Cannot logon to magic triangle mobile account when off network

I'm implementing a magic triangle configuration to allow AD users to log onto the macs in our department and used the OD groups to manage access to an xsan and apply managed perferences as needed. The users mac home folders need to be on the xsan and I don't have enough access to the AD side of things to change what AD specifies as the home folder so I have used augmented records to specify those attributes in the OD. That works fine and users can log on as a network users. Next issue was creating mobile home folders locally for machines that have predominantly one user or laptops that might be used off site and to have those sync back to the xsan when connected. Initially this didn't work, the mobile account would create, but all the folders still refered back to the network share and there was no syncing.

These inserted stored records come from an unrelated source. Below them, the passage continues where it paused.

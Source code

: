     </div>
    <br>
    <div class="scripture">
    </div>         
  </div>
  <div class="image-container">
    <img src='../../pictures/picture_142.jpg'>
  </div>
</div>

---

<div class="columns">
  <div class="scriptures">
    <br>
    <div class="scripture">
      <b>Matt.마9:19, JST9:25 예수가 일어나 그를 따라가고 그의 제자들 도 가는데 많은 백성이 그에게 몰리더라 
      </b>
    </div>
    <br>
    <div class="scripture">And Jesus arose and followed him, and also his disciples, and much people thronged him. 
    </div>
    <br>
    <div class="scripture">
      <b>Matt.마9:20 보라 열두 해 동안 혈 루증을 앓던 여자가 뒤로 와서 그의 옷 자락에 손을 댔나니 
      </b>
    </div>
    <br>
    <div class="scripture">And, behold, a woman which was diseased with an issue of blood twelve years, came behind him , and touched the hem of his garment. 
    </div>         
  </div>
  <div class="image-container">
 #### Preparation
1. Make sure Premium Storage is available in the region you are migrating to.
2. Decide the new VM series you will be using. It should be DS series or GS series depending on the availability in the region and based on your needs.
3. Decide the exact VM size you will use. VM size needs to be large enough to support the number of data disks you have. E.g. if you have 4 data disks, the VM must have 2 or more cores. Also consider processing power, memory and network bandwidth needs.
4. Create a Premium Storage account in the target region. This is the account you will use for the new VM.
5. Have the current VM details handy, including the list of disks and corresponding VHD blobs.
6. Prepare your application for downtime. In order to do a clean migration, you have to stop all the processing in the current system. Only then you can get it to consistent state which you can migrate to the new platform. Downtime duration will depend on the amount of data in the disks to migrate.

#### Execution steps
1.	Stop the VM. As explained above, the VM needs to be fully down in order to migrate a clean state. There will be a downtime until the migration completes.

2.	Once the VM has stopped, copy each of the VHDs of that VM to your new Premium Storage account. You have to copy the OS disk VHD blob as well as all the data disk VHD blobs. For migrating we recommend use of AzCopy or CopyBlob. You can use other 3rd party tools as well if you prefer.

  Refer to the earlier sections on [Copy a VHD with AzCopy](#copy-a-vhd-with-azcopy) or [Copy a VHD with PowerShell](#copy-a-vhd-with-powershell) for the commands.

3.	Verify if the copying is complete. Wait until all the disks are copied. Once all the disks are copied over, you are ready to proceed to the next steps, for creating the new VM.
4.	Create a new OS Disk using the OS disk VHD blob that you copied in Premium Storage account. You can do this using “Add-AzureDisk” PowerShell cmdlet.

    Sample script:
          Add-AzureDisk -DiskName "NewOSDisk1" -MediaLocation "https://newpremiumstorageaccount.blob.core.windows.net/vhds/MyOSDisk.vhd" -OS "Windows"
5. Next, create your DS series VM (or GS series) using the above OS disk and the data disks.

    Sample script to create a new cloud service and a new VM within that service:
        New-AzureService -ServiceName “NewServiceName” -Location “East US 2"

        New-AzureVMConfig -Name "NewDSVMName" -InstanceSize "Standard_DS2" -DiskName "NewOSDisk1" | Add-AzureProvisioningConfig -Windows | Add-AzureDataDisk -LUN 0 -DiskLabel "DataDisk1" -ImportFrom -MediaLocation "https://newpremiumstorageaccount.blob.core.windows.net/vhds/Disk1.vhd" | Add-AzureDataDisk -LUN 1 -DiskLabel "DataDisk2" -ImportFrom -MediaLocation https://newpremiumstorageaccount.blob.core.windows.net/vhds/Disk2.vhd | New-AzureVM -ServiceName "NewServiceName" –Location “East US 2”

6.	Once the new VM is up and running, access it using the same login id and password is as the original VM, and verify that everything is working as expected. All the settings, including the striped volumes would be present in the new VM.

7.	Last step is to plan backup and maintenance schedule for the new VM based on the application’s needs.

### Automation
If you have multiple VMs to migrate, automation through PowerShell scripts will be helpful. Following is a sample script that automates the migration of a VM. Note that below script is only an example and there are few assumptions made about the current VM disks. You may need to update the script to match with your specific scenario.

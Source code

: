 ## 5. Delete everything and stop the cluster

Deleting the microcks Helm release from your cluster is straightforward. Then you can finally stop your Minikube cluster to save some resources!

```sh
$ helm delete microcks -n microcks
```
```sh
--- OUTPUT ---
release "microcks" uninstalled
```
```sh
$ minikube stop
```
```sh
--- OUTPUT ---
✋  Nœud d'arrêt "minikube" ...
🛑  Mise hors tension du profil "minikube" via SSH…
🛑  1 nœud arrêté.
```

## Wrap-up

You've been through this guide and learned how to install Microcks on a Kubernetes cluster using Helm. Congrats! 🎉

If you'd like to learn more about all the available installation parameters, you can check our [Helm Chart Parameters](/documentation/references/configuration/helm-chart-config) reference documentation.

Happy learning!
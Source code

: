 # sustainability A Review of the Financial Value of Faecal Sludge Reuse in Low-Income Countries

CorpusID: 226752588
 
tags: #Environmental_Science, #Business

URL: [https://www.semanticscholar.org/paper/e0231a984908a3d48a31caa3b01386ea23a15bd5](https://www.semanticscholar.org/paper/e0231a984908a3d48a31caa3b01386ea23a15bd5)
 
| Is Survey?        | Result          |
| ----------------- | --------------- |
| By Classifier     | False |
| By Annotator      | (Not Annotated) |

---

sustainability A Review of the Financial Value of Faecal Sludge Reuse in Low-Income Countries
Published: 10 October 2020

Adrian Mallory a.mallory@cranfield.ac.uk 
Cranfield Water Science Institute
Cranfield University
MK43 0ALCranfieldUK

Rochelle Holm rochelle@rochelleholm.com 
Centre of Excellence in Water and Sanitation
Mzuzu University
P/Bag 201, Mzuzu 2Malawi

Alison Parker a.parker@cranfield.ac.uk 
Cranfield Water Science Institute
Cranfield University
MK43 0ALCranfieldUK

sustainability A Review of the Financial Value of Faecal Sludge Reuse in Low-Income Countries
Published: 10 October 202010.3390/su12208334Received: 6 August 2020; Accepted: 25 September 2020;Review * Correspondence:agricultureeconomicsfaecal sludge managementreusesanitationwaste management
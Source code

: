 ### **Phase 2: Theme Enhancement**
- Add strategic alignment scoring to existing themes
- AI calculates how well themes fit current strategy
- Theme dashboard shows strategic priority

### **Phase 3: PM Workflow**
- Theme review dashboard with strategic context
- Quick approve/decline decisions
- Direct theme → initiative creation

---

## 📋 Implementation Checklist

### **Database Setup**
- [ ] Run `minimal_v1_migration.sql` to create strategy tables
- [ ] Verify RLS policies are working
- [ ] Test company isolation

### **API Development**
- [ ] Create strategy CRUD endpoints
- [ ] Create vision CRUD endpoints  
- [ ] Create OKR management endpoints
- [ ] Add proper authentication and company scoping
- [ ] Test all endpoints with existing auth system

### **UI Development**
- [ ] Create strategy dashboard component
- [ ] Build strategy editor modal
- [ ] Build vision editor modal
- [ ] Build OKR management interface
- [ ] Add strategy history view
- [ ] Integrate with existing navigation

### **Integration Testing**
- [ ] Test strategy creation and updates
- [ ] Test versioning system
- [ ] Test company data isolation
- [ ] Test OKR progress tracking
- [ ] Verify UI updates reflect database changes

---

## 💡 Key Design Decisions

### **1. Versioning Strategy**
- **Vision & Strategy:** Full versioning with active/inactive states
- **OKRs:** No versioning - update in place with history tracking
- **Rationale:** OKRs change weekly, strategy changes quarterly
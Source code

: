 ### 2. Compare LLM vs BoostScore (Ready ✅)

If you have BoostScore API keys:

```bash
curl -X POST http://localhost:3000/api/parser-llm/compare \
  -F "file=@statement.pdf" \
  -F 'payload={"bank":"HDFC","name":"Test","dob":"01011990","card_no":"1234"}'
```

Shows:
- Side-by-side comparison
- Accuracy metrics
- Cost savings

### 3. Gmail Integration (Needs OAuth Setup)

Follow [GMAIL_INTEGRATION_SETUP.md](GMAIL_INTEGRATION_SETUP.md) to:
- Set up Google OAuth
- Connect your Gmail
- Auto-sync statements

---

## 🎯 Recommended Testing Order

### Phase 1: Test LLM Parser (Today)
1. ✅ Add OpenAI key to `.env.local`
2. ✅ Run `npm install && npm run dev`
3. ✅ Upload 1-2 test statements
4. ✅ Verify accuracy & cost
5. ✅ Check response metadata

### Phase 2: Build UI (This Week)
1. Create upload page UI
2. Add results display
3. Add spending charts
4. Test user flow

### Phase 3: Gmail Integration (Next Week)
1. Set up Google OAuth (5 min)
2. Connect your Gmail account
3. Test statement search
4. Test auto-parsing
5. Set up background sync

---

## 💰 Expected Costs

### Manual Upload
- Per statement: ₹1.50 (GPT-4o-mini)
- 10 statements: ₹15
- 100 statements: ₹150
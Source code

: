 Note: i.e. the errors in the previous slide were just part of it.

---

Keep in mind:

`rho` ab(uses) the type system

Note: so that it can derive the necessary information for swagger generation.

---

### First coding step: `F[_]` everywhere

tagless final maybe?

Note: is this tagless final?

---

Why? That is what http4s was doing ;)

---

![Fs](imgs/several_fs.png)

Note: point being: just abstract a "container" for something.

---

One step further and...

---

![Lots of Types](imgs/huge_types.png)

To get round this I created a group in OD that had managed preferences that specified allowing the creation of mobile home folders and the importantly, the syncURL back to the xsan share that the created mobile accounts should use. Success, or so I thought. The accounts create and sync correctly (I mananged to get kerberos working with SSO but if not it asked for credentials when syncing) so when on the network, everything is fine. However if the machine is taken off the network (such as a laptop that is also used off site), attempting to log on to a mobile account created like this gives a shaking logon box. Any ideas how I make it store the credentials for the mobile account locally? Any other managed preferences I need to set?